PGBouncer connection pooling settings.

Optional

  • autodb_idle_timeout (integer, Minimum: 0, Maximum: 86400). If the automatically created database pools have been unused this many seconds, they are freed. If 0 then timeout is disabled. [seconds].
  • autodb_max_db_connections (integer, Minimum: 0, Maximum: 2147483647). Do not allow more than this many server connections per database (regardless of user). Setting it to 0 means unlimited.
  • autodb_pool_mode (string, Enum: session, transaction, statement). PGBouncer pool mode.
  • autodb_pool_size (integer, Minimum: 0, Maximum: 10000). If non-zero then create automatically a pool of that size per user when a pool doesn't exist.
  • ignore_startup_parameters (array of strings, MaxItems: 32). List of parameters to ignore when given in startup packet.
  • min_pool_size (integer, Minimum: 0, Maximum: 10000). Add more server connections to pool if below this number. Improves behavior when usual load comes suddenly back after period of total inactivity. The value is effectively capped at the pool size.
  • server_idle_timeout (integer, Minimum: 0, Maximum: 86400). If a server connection has been idle more than this many seconds it will be dropped. If 0 then timeout is disabled. [seconds].
  • server_lifetime (integer, Minimum: 60, Maximum: 86400). The pooler will close an unused server connection that has been connected longer than this. [seconds].
  • server_reset_query_always (boolean). Run server_reset_query (DISCARD ALL) in all pooling modes.

pglookout

Appears on spec.userConfig.

System-wide settings for pglookout.

Required

private_access

Appears on spec.userConfig.

Allow access to selected service ports from private networks.

Optional

  • pg (boolean). Allow clients to connect to pg with a DNS name that always resolves to the service's private IP addresses. Only available in certain network locations.
  • pgbouncer (boolean). Allow clients to connect to pgbouncer with a DNS name that always resolves to the service's private IP addresses. Only available in certain network locations.
  • prometheus (boolean). Allow clients to connect to prometheus with a DNS name that always resolves to the service's private IP addresses. Only available in certain network locations.

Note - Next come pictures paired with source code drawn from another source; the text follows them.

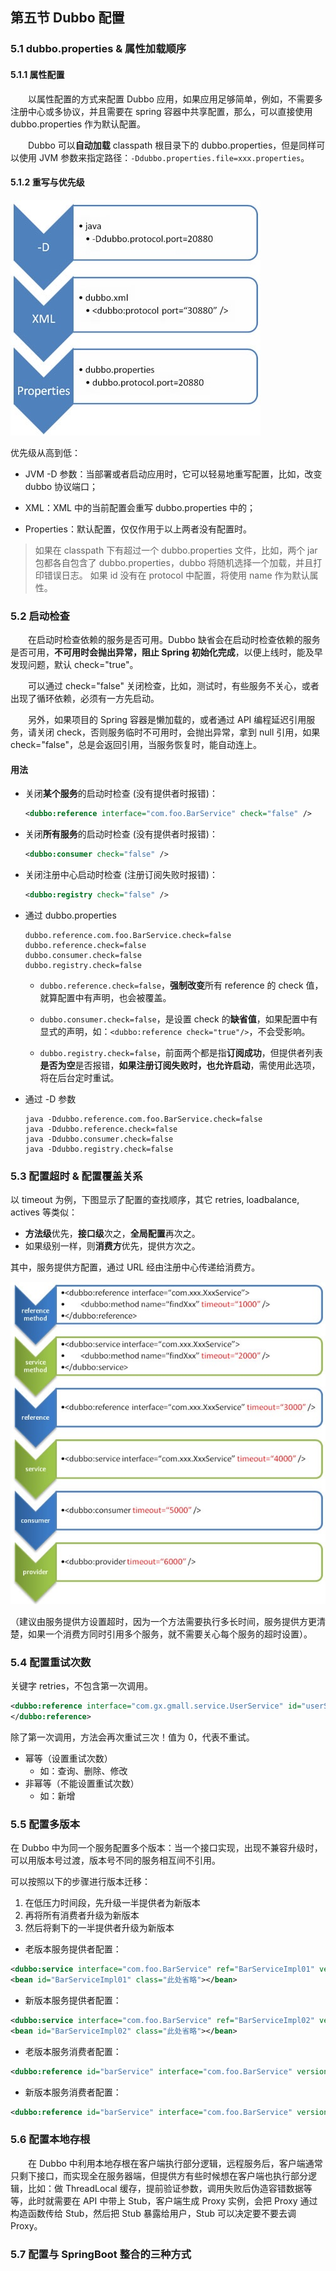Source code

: ## 第五节 Dubbo 配置


### 5.1 dubbo.properties & 属性加载顺序

#### 5.1.1 属性配置

&emsp;&emsp;以属性配置的方式来配置 Dubbo 应用，如果应用足够简单，例如，不需要多注册中心或多协议，并且需要在 spring 容器中共享配置，那么，可以直接使用 dubbo.properties 作为默认配置。

&emsp;&emsp;Dubbo 可以**自动加载** classpath 根目录下的 dubbo.properties，但是同样可以使用 JVM 参数来指定路径：`-Ddubbo.properties.file=xxx.properties`。


#### 5.1.2 重写与优先级


<img src="./img9/10-dubbo-properties-override.jpg" width=400>

优先级从高到低：

* JVM -D 参数：当部署或者启动应用时，它可以轻易地重写配置，比如，改变 dubbo 协议端口；

* XML：XML 中的当前配置会重写 dubbo.properties 中的；

* Properties：默认配置，仅仅作用于以上两者没有配置时。

> 如果在 classpath 下有超过一个 dubbo.properties 文件，比如，两个 jar 包都各自包含了 dubbo.properties，dubbo 将随机选择一个加载，并且打印错误日志。
> 如果 id 没有在 protocol 中配置，将使用 name 作为默认属性。


### 5.2 启动检查 

&emsp;&emsp;在启动时检查依赖的服务是否可用。Dubbo 缺省会在启动时检查依赖的服务是否可用，**不可用时会抛出异常，阻止 Spring 初始化完成**，以便上线时，能及早发现问题，默认 check="true"。

&emsp;&emsp;可以通过 check="false" 关闭检查，比如，测试时，有些服务不关心，或者出现了循环依赖，必须有一方先启动。

&emsp;&emsp;另外，如果项目的 Spring 容器是懒加载的，或者通过 API 编程延迟引用服务，请关闭 check，否则服务临时不可用时，会抛出异常，拿到 null 引用，如果 check="false"，总是会返回引用，当服务恢复时，能自动连上。

#### 用法

* 关闭**某个服务**的启动时检查 (没有提供者时报错)：
    
    ```xml
    <dubbo:reference interface="com.foo.BarService" check="false" />
    ```

* 关闭**所有服务**的启动时检查 (没有提供者时报错)：
    
    ```xml
    <dubbo:consumer check="false" />
    ```

* 关闭注册中心启动时检查 (注册订阅失败时报错)：

    ```xml
    <dubbo:registry check="false" />
    ```

* 通过 dubbo.properties

    ```properties
    dubbo.reference.com.foo.BarService.check=false
    dubbo.reference.check=false
    dubbo.consumer.check=false
    dubbo.registry.check=false
    ```
    
  * `dubbo.reference.check=false`，**强制改变**所有 reference 的 check 值，就算配置中有声明，也会被覆盖。

  * `dubbo.consumer.check=false`，是设置 check 的**缺省值**，如果配置中有显式的声明，如：`<dubbo:reference check="true"/>`，不会受影响。

  * `dubbo.registry.check=false`，前面两个都是指**订阅成功**，但提供者列表**是否为空**是否报错，**如果注册订阅失败时，也允许启动**，需使用此选项，将在后台定时重试。   
    

* 通过 -D 参数

    ```shell
    java -Ddubbo.reference.com.foo.BarService.check=false
    java -Ddubbo.reference.check=false
    java -Ddubbo.consumer.check=false 
    java -Ddubbo.registry.check=false
    ```

### 5.3 配置超时 & 配置覆盖关系

以 timeout 为例，下图显示了配置的查找顺序，其它 retries, loadbalance, actives 等类似：

* **方法级**优先，**接口级**次之，**全局配置**再次之。
* 如果级别一样，则**消费方**优先，提供方次之。

其中，服务提供方配置，通过 URL 经由注册中心传递给消费方。

<img src="./img9/11-dubbo-config-override.jpg" width=600>

（建议由服务提供方设置超时，因为一个方法需要执行多长时间，服务提供方更清楚，如果一个消费方同时引用多个服务，就不需要关心每个服务的超时设置）。


### 5.4 配置重试次数

关键字 retries，不包含第一次调用。

```xml
<dubbo:reference interface="com.gx.gmall.service.UserService" id="userServuce" timeout="5000" retries="3">
</dubbo:reference>
```

除了第一次调用，方法会再次重试三次！值为 0，代表不重试。

* 幂等（设置重试次数）
  * 如：查询、删除、修改
* 非幂等（不能设置重试次数）
  * 如：新增


### 5.5 配置多版本

在 Dubbo 中为同一个服务配置多个版本：当一个接口实现，出现不兼容升级时，可以用版本号过渡，版本号不同的服务相互间不引用。

可以按照以下的步骤进行版本迁移：
1. 在低压力时间段，先升级一半提供者为新版本
2. 再将所有消费者升级为新版本
3. 然后将剩下的一半提供者升级为新版本

* 老版本服务提供者配置：

```xml
<dubbo:service interface="com.foo.BarService" ref="BarServiceImpl01" version="1.0.0" />
<bean id="BarServiceImpl01" class="此处省略"></bean>
```

* 新版本服务提供者配置：

```xml
<dubbo:service interface="com.foo.BarService" ref="BarServiceImpl02" version="2.0.0" />
<bean id="BarServiceImpl02" class="此处省略"></bean>
```


* 老版本服务消费者配置：

```xml
<dubbo:reference id="barService" interface="com.foo.BarService" version="1.0.0" />
```


* 新版本服务消费者配置：

```xml
<dubbo:reference id="barService" interface="com.foo.BarService" version="2.0.0" />
```


### 5.6 配置本地存根

&emsp;&emsp;在 Dubbo 中利用本地存根在客户端执行部分逻辑，远程服务后，客户端通常只剩下接口，而实现全在服务器端，但提供方有些时候想在客户端也执行部分逻辑，比如：做 ThreadLocal 缓存，提前验证参数，调用失败后伪造容错数据等等，此时就需要在 API 中带上 Stub，客户端生成 Proxy 实例，会把 Proxy 通过构造函数传给 Stub，然后把 Stub 暴露给用户，Stub 可以决定要不要去调 Proxy。






### 5.7 配置与 SpringBoot 整合的三种方式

Appears on spec.userConfig.

Allow access to selected service components through Privatelink.

Optional

  • pg (boolean). Enable pg.
  • pgbouncer (boolean). Enable pgbouncer.
  • prometheus (boolean). Enable prometheus.

public_access

Appears on spec.userConfig.

Allow access to selected service ports from the public Internet.

Optional

  • pg (boolean). Allow clients to connect to pg from the public internet for service nodes that are in a project VPC or another type of private network.
  • pgbouncer (boolean). Allow clients to connect to pgbouncer from the public internet for service nodes that are in a project VPC or another type of private network.
  • prometheus (boolean). Allow clients to connect to prometheus from the public internet for service nodes that are in a project VPC or another type of private network.

timescaledb

Appears on spec.userConfig.

System-wide settings for the timescaledb extension.

Required

  • max_background_workers (integer, Minimum: 1, Maximum: 4096). The number of background workers for timescaledb operations. You should configure this setting to the sum of your number of databases and the total number of concurrent background workers you want running at any given point in time.